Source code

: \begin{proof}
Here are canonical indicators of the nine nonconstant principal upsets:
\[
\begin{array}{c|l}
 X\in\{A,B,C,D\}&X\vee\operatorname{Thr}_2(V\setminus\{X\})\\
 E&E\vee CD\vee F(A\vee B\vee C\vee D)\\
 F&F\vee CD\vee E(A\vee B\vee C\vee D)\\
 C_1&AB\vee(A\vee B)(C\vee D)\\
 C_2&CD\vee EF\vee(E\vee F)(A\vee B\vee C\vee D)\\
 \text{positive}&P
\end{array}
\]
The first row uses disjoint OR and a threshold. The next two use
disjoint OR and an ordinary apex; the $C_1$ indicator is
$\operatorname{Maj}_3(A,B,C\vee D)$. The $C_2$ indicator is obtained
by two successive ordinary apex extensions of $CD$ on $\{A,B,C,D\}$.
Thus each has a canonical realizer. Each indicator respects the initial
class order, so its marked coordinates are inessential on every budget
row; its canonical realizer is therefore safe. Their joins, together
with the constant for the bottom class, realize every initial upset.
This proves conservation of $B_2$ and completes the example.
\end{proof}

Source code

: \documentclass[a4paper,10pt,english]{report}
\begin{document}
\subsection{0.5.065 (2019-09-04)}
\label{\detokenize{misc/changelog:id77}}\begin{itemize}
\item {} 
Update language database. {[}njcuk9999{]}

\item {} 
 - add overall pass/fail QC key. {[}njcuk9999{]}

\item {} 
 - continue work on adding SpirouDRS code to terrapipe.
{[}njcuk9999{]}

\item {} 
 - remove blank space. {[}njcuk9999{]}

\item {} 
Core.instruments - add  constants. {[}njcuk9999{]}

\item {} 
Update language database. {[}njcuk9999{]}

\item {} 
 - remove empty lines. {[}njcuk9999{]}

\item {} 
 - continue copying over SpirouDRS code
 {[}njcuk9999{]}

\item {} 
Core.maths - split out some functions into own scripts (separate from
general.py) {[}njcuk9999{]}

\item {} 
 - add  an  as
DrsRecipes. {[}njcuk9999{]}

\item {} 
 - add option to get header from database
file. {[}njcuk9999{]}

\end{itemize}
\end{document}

━━━━━━━━━━━━━━━━━━━━

WORK TASK. Each line in the records above must be returned exactly as it stands.

WRITTEN SOLUTION.
Source code

: \begin{proof}
Here are canonical indicators of the nine nonconstant principal upsets:
\[
\begin{array}{c|l}
 X\in\{A,B,C,D\}&X\vee\operatorname{Thr}_2(V\setminus\{X\})\\
 E&E\vee CD\vee F(A\vee B\vee C\vee D)\\
 F&F\vee CD\vee E(A\vee B\vee C\vee D)\\
 C_1&AB\vee(A\vee B)(C\vee D)\\
 C_2&CD\vee EF\vee(E\vee F)(A\vee B\vee C\vee D)\\
 \text{positive}&P
\end{array}
\]
The first row uses disjoint OR and a threshold. The next two use
disjoint OR and an ordinary apex; the $C_1$ indicator is
$\operatorname{Maj}_3(A,B,C\vee D)$. The $C_2$ indicator is obtained
by two successive ordinary apex extensions of $CD$ on $\{A,B,C,D\}$.
Thus each has a canonical realizer. Each indicator respects the initial
class order, so its marked coordinates are inessential on every budget
row; its canonical realizer is therefore safe. Their joins, together
with the constant for the bottom class, realize every initial upset.
This proves conservation of $B_2$ and completes the example.
\end{proof}

Source code

: \documentclass[a4paper,10pt,english]{report}
\begin{document}
\subsection{0.5.065 (2019-09-04)}
\label{\detokenize{misc/changelog:id77}}\begin{itemize}
\item {} 
Update language database. {[}njcuk9999{]}

\item {} 
 - add overall pass/fail QC key. {[}njcuk9999{]}

\item {} 
 - continue work on adding SpirouDRS code to terrapipe.
{[}njcuk9999{]}

\item {} 
 - remove blank space. {[}njcuk9999{]}

\item {} 
Core.instruments - add  constants. {[}njcuk9999{]}

\item {} 
Update language database. {[}njcuk9999{]}

\item {} 
 - remove empty lines. {[}njcuk9999{]}

\item {} 
 - continue copying over SpirouDRS code
 {[}njcuk9999{]}

\item {} 
Core.maths - split out some functions into own scripts (separate from
general.py) {[}njcuk9999{]}

\item {} 
 - add  an  as
DrsRecipes. {[}njcuk9999{]}

\item {} 
 - add option to get header from database
file. {[}njcuk9999{]}

\end{itemize}
\end{document}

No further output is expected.